(Stored data)

Content starts

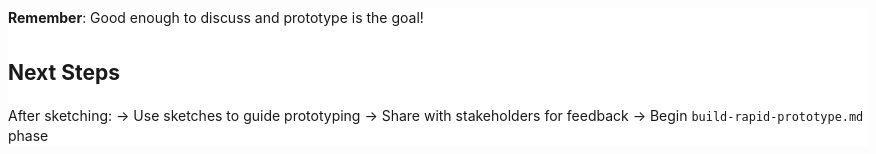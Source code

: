 **Remember**: Good enough to discuss and prototype is the goal!

## Next Steps

After sketching:
→ Use sketches to guide prototyping
→ Share with stakeholders for feedback
→ Begin `build-rapid-prototype.md` phase
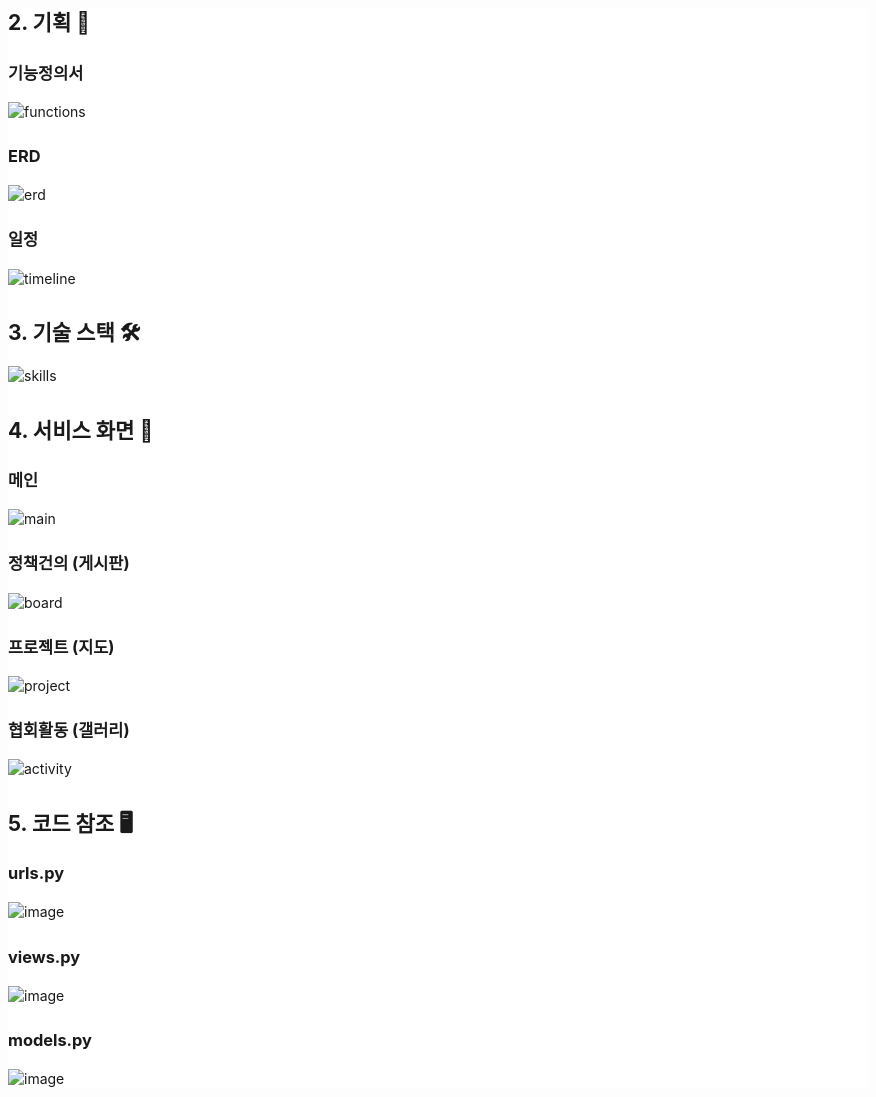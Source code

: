 ## 2. 기획 📅

### 기능정의서
![functions](https://github.com/nnonamii/kingmaker/assets/137133552/6dec0e2f-0a1a-4394-a54c-0d38074462a6)

### ERD
![erd](https://github.com/nnonamii/kingmaker/assets/137133552/95811a8d-e622-49c1-b409-bd3c9c81848d)

### 일정
<img width="572" alt="timeline" src="https://github.com/nnonamii/kingmaker/assets/137133552/88badf73-f3fe-4b27-9a5e-768e5f84341c">

<br />
<div id="3"></div>

## 3. 기술 스택 🛠

<img width="571" alt="skills" src="https://github.com/nnonamii/kingmaker/assets/137133552/f6fa2d5b-326b-464b-9cff-924d4f8306ab">

<br />
<div id="4"></div>

## 4. 서비스 화면 🎥

### 메인
<img width="1236" alt="main" src="https://github.com/nnonamii/kingmaker/assets/137133552/ca7fe9b6-6904-4858-92bb-1b4e9cf5f286">

### 정책건의 (게시판)
<img width="1232" alt="board" src="https://github.com/nnonamii/kingmaker/assets/137133552/91a1b5b3-bd1c-489c-a4a6-0b36efe50f1c">

### 프로젝트 (지도)
<img width="1229" alt="project" src="https://github.com/nnonamii/kingmaker/assets/137133552/80b7cc25-e731-4a29-866f-0f6bc4260d96">

### 협회활동 (갤러리)
<img width="1221" alt="activity" src="https://github.com/nnonamii/kingmaker/assets/137133552/fa457789-07fa-4519-ae57-a3338a0336b0">

<br />
<div id="5"></div>

## 5. 코드 참조 🖥️

### urls.py
![image](https://github.com/nnonamii/kingmaker/assets/137133552/5c9e7ef0-d714-4807-8b39-9a05e43e3355)

### views.py
![image](https://github.com/nnonamii/kingmaker/assets/137133552/7b52c15c-677d-402b-a7db-bce9969a7635)

### models.py
![image](https://github.com/nnonamii/kingmaker/assets/137133552/440b501a-be37-4b92-84ec-f103ee3c90e2)
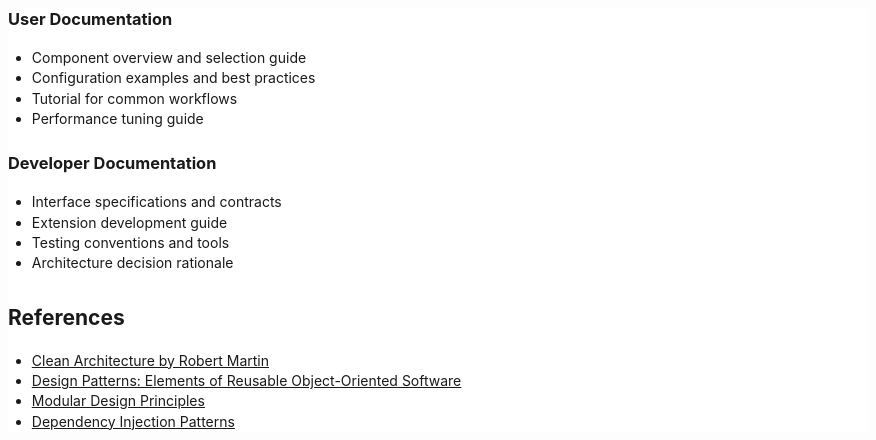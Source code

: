 ### User Documentation
- Component overview and selection guide
- Configuration examples and best practices
- Tutorial for common workflows
- Performance tuning guide

### Developer Documentation
- Interface specifications and contracts
- Extension development guide
- Testing conventions and tools
- Architecture decision rationale

## References

- [Clean Architecture by Robert Martin](https://blog.cleancoder.com/uncle-bob/2012/08/13/the-clean-architecture.html)
- [Design Patterns: Elements of Reusable Object-Oriented Software](https://en.wikipedia.org/wiki/Design_Patterns)
- [Modular Design Principles](https://en.wikipedia.org/wiki/Modular_design)
- [Dependency Injection Patterns](https://martinfowler.com/articles/injection.html)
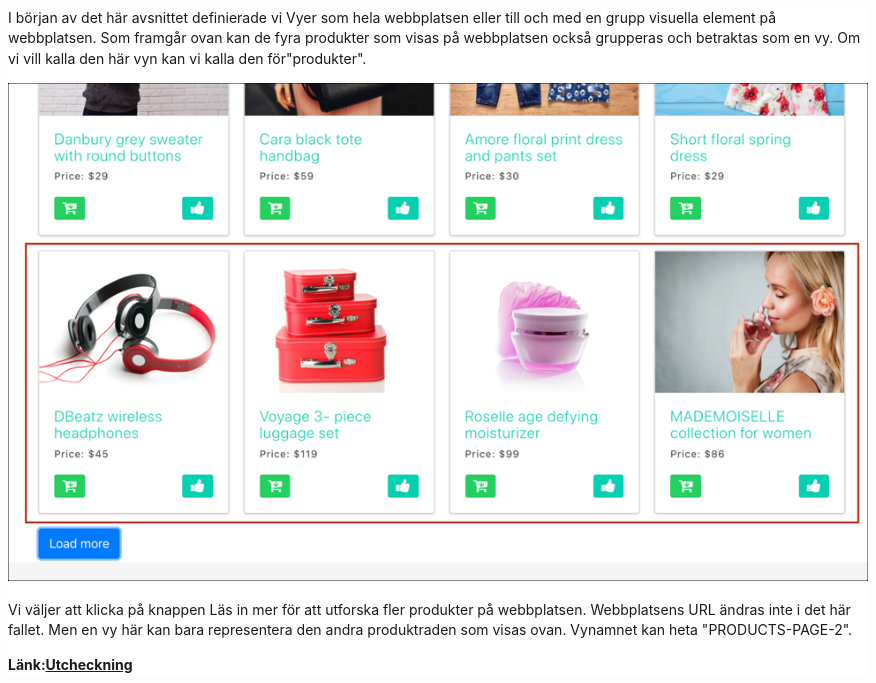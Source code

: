 I början av det här avsnittet definierade vi Vyer som hela webbplatsen eller till och med en grupp visuella element på webbplatsen. Som framgår ovan kan de fyra produkter som visas på webbplatsen också grupperas och betraktas som en vy. Om vi vill kalla den här vyn kan vi kalla den för&quot;produkter&quot;.

![produktwebbplats 3](/help/c-experiences/assets/product-site-3.png)

Vi väljer att klicka på knappen Läs in mer för att utforska fler produkter på webbplatsen. Webbplatsens URL ändras inte i det här fallet. Men en vy här kan bara representera den andra produktraden som visas ovan. Vynamnet kan heta &quot;PRODUCTS-PAGE-2&quot;.

**Länk:[Utcheckning](https://target.enablementadobe.com/react/demo/#/checkout)**
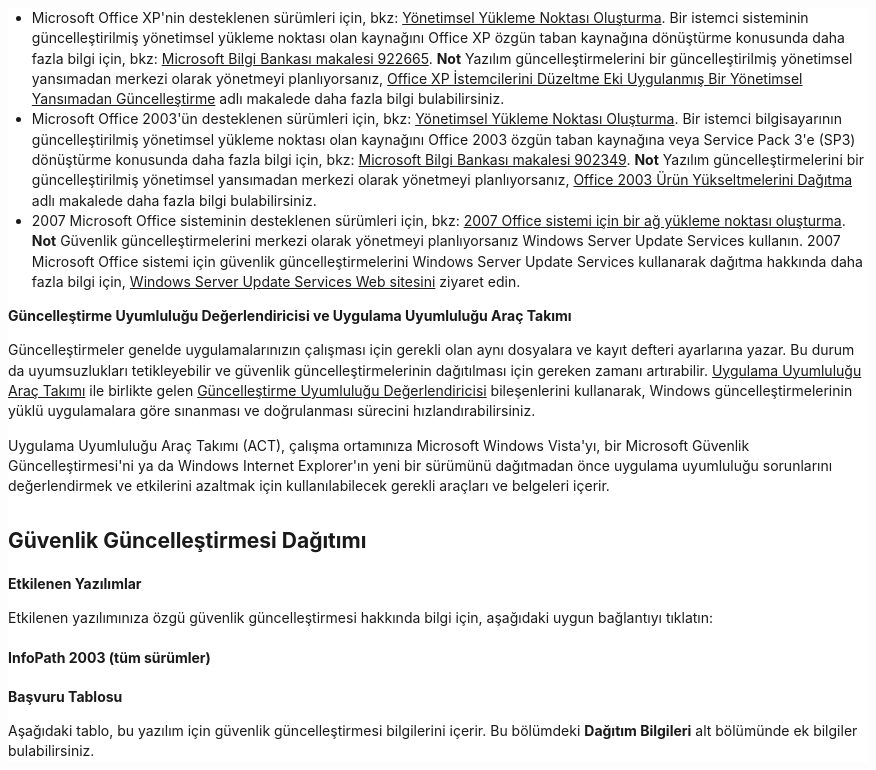 -   Microsoft Office XP'nin desteklenen sürümleri için, bkz: [Yönetimsel Yükleme Noktası Oluşturma](http://office.microsoft.com/tr-tr/orkxp/ha011363091033.aspx). Bir istemci sisteminin güncelleştirilmiş yönetimsel yükleme noktası olan kaynağını Office XP özgün taban kaynağına dönüştürme konusunda daha fazla bilgi için, bkz: [Microsoft Bilgi Bankası makalesi 922665](http://support.microsoft.com/kb/922665).
    **Not** Yazılım güncelleştirmelerini bir güncelleştirilmiş yönetimsel yansımadan merkezi olarak yönetmeyi planlıyorsanız, [Office XP İstemcilerini Düzeltme Eki Uygulanmış Bir Yönetimsel Yansımadan Güncelleştirme](http://office.microsoft.com/tr-tr/orkxp/ha011525721033.aspx) adlı makalede daha fazla bilgi bulabilirsiniz.
-   Microsoft Office 2003'ün desteklenen sürümleri için, bkz: [Yönetimsel Yükleme Noktası Oluşturma](http://office.microsoft.com/tr-tr/ork2003/ha011401931033.aspx). Bir istemci bilgisayarının güncelleştirilmiş yönetimsel yükleme noktası olan kaynağını Office 2003 özgün taban kaynağına veya Service Pack 3'e (SP3) dönüştürme konusunda daha fazla bilgi için, bkz: [Microsoft Bilgi Bankası makalesi 902349](http://support.microsoft.com/kb/902349).
    **Not** Yazılım güncelleştirmelerini bir güncelleştirilmiş yönetimsel yansımadan merkezi olarak yönetmeyi planlıyorsanız, [Office 2003 Ürün Yükseltmelerini Dağıtma](http://office.microsoft.com/tr-tr/ork2003/ha011402381033.aspx?pid=ch011480761033) adlı makalede daha fazla bilgi bulabilirsiniz.
-   2007 Microsoft Office sisteminin desteklenen sürümleri için, bkz: [2007 Office sistemi için bir ağ yükleme noktası oluşturma](http://technet.microsoft.com/en-us/library/cc179063.aspx).
    **Not** Güvenlik güncelleştirmelerini merkezi olarak yönetmeyi planlıyorsanız Windows Server Update Services kullanın. 2007 Microsoft Office sistemi için güvenlik güncelleştirmelerini Windows Server Update Services kullanarak dağıtma hakkında daha fazla bilgi için, [Windows Server Update Services Web sitesini](http://go.microsoft.com/fwlink/?linkid=50120) ziyaret edin.

**Güncelleştirme Uyumluluğu Değerlendiricisi ve Uygulama Uyumluluğu Araç Takımı**

Güncelleştirmeler genelde uygulamalarınızın çalışması için gerekli olan aynı dosyalara ve kayıt defteri ayarlarına yazar. Bu durum da uyumsuzlukları tetikleyebilir ve güvenlik güncelleştirmelerinin dağıtılması için gereken zamanı artırabilir. [Uygulama Uyumluluğu Araç Takımı](http://www.microsoft.com/downloads/details.aspx?familyid=24da89e9-b581-47b0-b45e-492dd6da2971&displaylang=en) ile birlikte gelen [Güncelleştirme Uyumluluğu Değerlendiricisi](http://technet2.microsoft.com/windowsvista/en/library/4279e239-37a4-44aa-aec5-4e70fe39f9de1033.mspx?mfr=true) bileşenlerini kullanarak, Windows güncelleştirmelerinin yüklü uygulamalara göre sınanması ve doğrulanması sürecini hızlandırabilirsiniz.

Uygulama Uyumluluğu Araç Takımı (ACT), çalışma ortamınıza Microsoft Windows Vista'yı, bir Microsoft Güvenlik Güncelleştirmesi'ni ya da Windows Internet Explorer'ın yeni bir sürümünü dağıtmadan önce uygulama uyumluluğu sorunlarını değerlendirmek ve etkilerini azaltmak için kullanılabilecek gerekli araçları ve belgeleri içerir.

Güvenlik Güncelleştirmesi Dağıtımı
----------------------------------

<span></span>
**Etkilenen Yazılımlar**

Etkilenen yazılımınıza özgü güvenlik güncelleştirmesi hakkında bilgi için, aşağıdaki uygun bağlantıyı tıklatın:

#### InfoPath 2003 (tüm sürümler)

**Başvuru Tablosu**

Aşağıdaki tablo, bu yazılım için güvenlik güncelleştirmesi bilgilerini içerir. Bu bölümdeki **Dağıtım Bilgileri** alt bölümünde ek bilgiler bulabilirsiniz.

Content ends

Retype the entries exactly, skipping every picture.

Source code

: **Remember**: Good enough to discuss and prototype is the goal!

## Next Steps

After sketching:
→ Use sketches to guide prototyping
→ Share with stakeholders for feedback
→ Begin `build-rapid-prototype.md` phase
Source code

: ## 2. 기획 📅

### 기능정의서
![functions](https://github.com/nnonamii/kingmaker/assets/137133552/6dec0e2f-0a1a-4394-a54c-0d38074462a6)

### ERD
![erd](https://github.com/nnonamii/kingmaker/assets/137133552/95811a8d-e622-49c1-b409-bd3c9c81848d)

### 일정
<img width="572" alt="timeline" src="https://github.com/nnonamii/kingmaker/assets/137133552/88badf73-f3fe-4b27-9a5e-768e5f84341c">

<br />
<div id="3"></div>

## 3. 기술 스택 🛠

<img width="571" alt="skills" src="https://github.com/nnonamii/kingmaker/assets/137133552/f6fa2d5b-326b-464b-9cff-924d4f8306ab">

<br />
<div id="4"></div>

## 4. 서비스 화면 🎥

### 메인
<img width="1236" alt="main" src="https://github.com/nnonamii/kingmaker/assets/137133552/ca7fe9b6-6904-4858-92bb-1b4e9cf5f286">

### 정책건의 (게시판)
<img width="1232" alt="board" src="https://github.com/nnonamii/kingmaker/assets/137133552/91a1b5b3-bd1c-489c-a4a6-0b36efe50f1c">

### 프로젝트 (지도)
<img width="1229" alt="project" src="https://github.com/nnonamii/kingmaker/assets/137133552/80b7cc25-e731-4a29-866f-0f6bc4260d96">

### 협회활동 (갤러리)
<img width="1221" alt="activity" src="https://github.com/nnonamii/kingmaker/assets/137133552/fa457789-07fa-4519-ae57-a3338a0336b0">

<br />
<div id="5"></div>

## 5. 코드 참조 🖥️

### urls.py
![image](https://github.com/nnonamii/kingmaker/assets/137133552/5c9e7ef0-d714-4807-8b39-9a05e43e3355)

### views.py
![image](https://github.com/nnonamii/kingmaker/assets/137133552/7b52c15c-677d-402b-a7db-bce9969a7635)

### models.py
![image](https://github.com/nnonamii/kingmaker/assets/137133552/440b501a-be37-4b92-84ec-f103ee3c90e2)
Source code

: ### User Documentation
- Component overview and selection guide
- Configuration examples and best practices
- Tutorial for common workflows
- Performance tuning guide

### Developer Documentation
- Interface specifications and contracts
- Extension development guide
- Testing conventions and tools
- Architecture decision rationale

## References

- [Clean Architecture by Robert Martin](https://blog.cleancoder.com/uncle-bob/2012/08/13/the-clean-architecture.html)
- [Design Patterns: Elements of Reusable Object-Oriented Software](https://en.wikipedia.org/wiki/Design_Patterns)
- [Modular Design Principles](https://en.wikipedia.org/wiki/Modular_design)
- [Dependency Injection Patterns](https://martinfowler.com/articles/injection.html)
Source code

: I början av det här avsnittet definierade vi Vyer som hela webbplatsen eller till och med en grupp visuella element på webbplatsen. Som framgår ovan kan de fyra produkter som visas på webbplatsen också grupperas och betraktas som en vy. Om vi vill kalla den här vyn kan vi kalla den för&quot;produkter&quot;.

![produktwebbplats 3](/help/c-experiences/assets/product-site-3.png)

Vi väljer att klicka på knappen Läs in mer för att utforska fler produkter på webbplatsen. Webbplatsens URL ändras inte i det här fallet. Men en vy här kan bara representera den andra produktraden som visas ovan. Vynamnet kan heta &quot;PRODUCTS-PAGE-2&quot;.

**Länk:[Utcheckning](https://target.enablementadobe.com/react/demo/#/checkout)**
 -   Microsoft Office XP'nin desteklenen sürümleri için, bkz: [Yönetimsel Yükleme Noktası Oluşturma](http://office.microsoft.com/tr-tr/orkxp/ha011363091033.aspx). Bir istemci sisteminin güncelleştirilmiş yönetimsel yükleme noktası olan kaynağını Office XP özgün taban kaynağına dönüştürme konusunda daha fazla bilgi için, bkz: [Microsoft Bilgi Bankası makalesi 922665](http://support.microsoft.com/kb/922665).
    **Not** Yazılım güncelleştirmelerini bir güncelleştirilmiş yönetimsel yansımadan merkezi olarak yönetmeyi planlıyorsanız, [Office XP İstemcilerini Düzeltme Eki Uygulanmış Bir Yönetimsel Yansımadan Güncelleştirme](http://office.microsoft.com/tr-tr/orkxp/ha011525721033.aspx) adlı makalede daha fazla bilgi bulabilirsiniz.
-   Microsoft Office 2003'ün desteklenen sürümleri için, bkz: [Yönetimsel Yükleme Noktası Oluşturma](http://office.microsoft.com/tr-tr/ork2003/ha011401931033.aspx). Bir istemci bilgisayarının güncelleştirilmiş yönetimsel yükleme noktası olan kaynağını Office 2003 özgün taban kaynağına veya Service Pack 3'e (SP3) dönüştürme konusunda daha fazla bilgi için, bkz: [Microsoft Bilgi Bankası makalesi 902349](http://support.microsoft.com/kb/902349).
    **Not** Yazılım güncelleştirmelerini bir güncelleştirilmiş yönetimsel yansımadan merkezi olarak yönetmeyi planlıyorsanız, [Office 2003 Ürün Yükseltmelerini Dağıtma](http://office.microsoft.com/tr-tr/ork2003/ha011402381033.aspx?pid=ch011480761033) adlı makalede daha fazla bilgi bulabilirsiniz.
-   2007 Microsoft Office sisteminin desteklenen sürümleri için, bkz: [2007 Office sistemi için bir ağ yükleme noktası oluşturma](http://technet.microsoft.com/en-us/library/cc179063.aspx).
    **Not** Güvenlik güncelleştirmelerini merkezi olarak yönetmeyi planlıyorsanız Windows Server Update Services kullanın. 2007 Microsoft Office sistemi için güvenlik güncelleştirmelerini Windows Server Update Services kullanarak dağıtma hakkında daha fazla bilgi için, [Windows Server Update Services Web sitesini](http://go.microsoft.com/fwlink/?linkid=50120) ziyaret edin.

**Güncelleştirme Uyumluluğu Değerlendiricisi ve Uygulama Uyumluluğu Araç Takımı**

Güncelleştirmeler genelde uygulamalarınızın çalışması için gerekli olan aynı dosyalara ve kayıt defteri ayarlarına yazar. Bu durum da uyumsuzlukları tetikleyebilir ve güvenlik güncelleştirmelerinin dağıtılması için gereken zamanı artırabilir. [Uygulama Uyumluluğu Araç Takımı](http://www.microsoft.com/downloads/details.aspx?familyid=24da89e9-b581-47b0-b45e-492dd6da2971&displaylang=en) ile birlikte gelen [Güncelleştirme Uyumluluğu Değerlendiricisi](http://technet2.microsoft.com/windowsvista/en/library/4279e239-37a4-44aa-aec5-4e70fe39f9de1033.mspx?mfr=true) bileşenlerini kullanarak, Windows güncelleştirmelerinin yüklü uygulamalara göre sınanması ve doğrulanması sürecini hızlandırabilirsiniz.

Uygulama Uyumluluğu Araç Takımı (ACT), çalışma ortamınıza Microsoft Windows Vista'yı, bir Microsoft Güvenlik Güncelleştirmesi'ni ya da Windows Internet Explorer'ın yeni bir sürümünü dağıtmadan önce uygulama uyumluluğu sorunlarını değerlendirmek ve etkilerini azaltmak için kullanılabilecek gerekli araçları ve belgeleri içerir.

Güvenlik Güncelleştirmesi Dağıtımı
----------------------------------

<span></span>
**Etkilenen Yazılımlar**

Etkilenen yazılımınıza özgü güvenlik güncelleştirmesi hakkında bilgi için, aşağıdaki uygun bağlantıyı tıklatın:

#### InfoPath 2003 (tüm sürümler)

**Başvuru Tablosu**

Aşağıdaki tablo, bu yazılım için güvenlik güncelleştirmesi bilgilerini içerir. Bu bölümdeki **Dağıtım Bilgileri** alt bölümünde ek bilgiler bulabilirsiniz.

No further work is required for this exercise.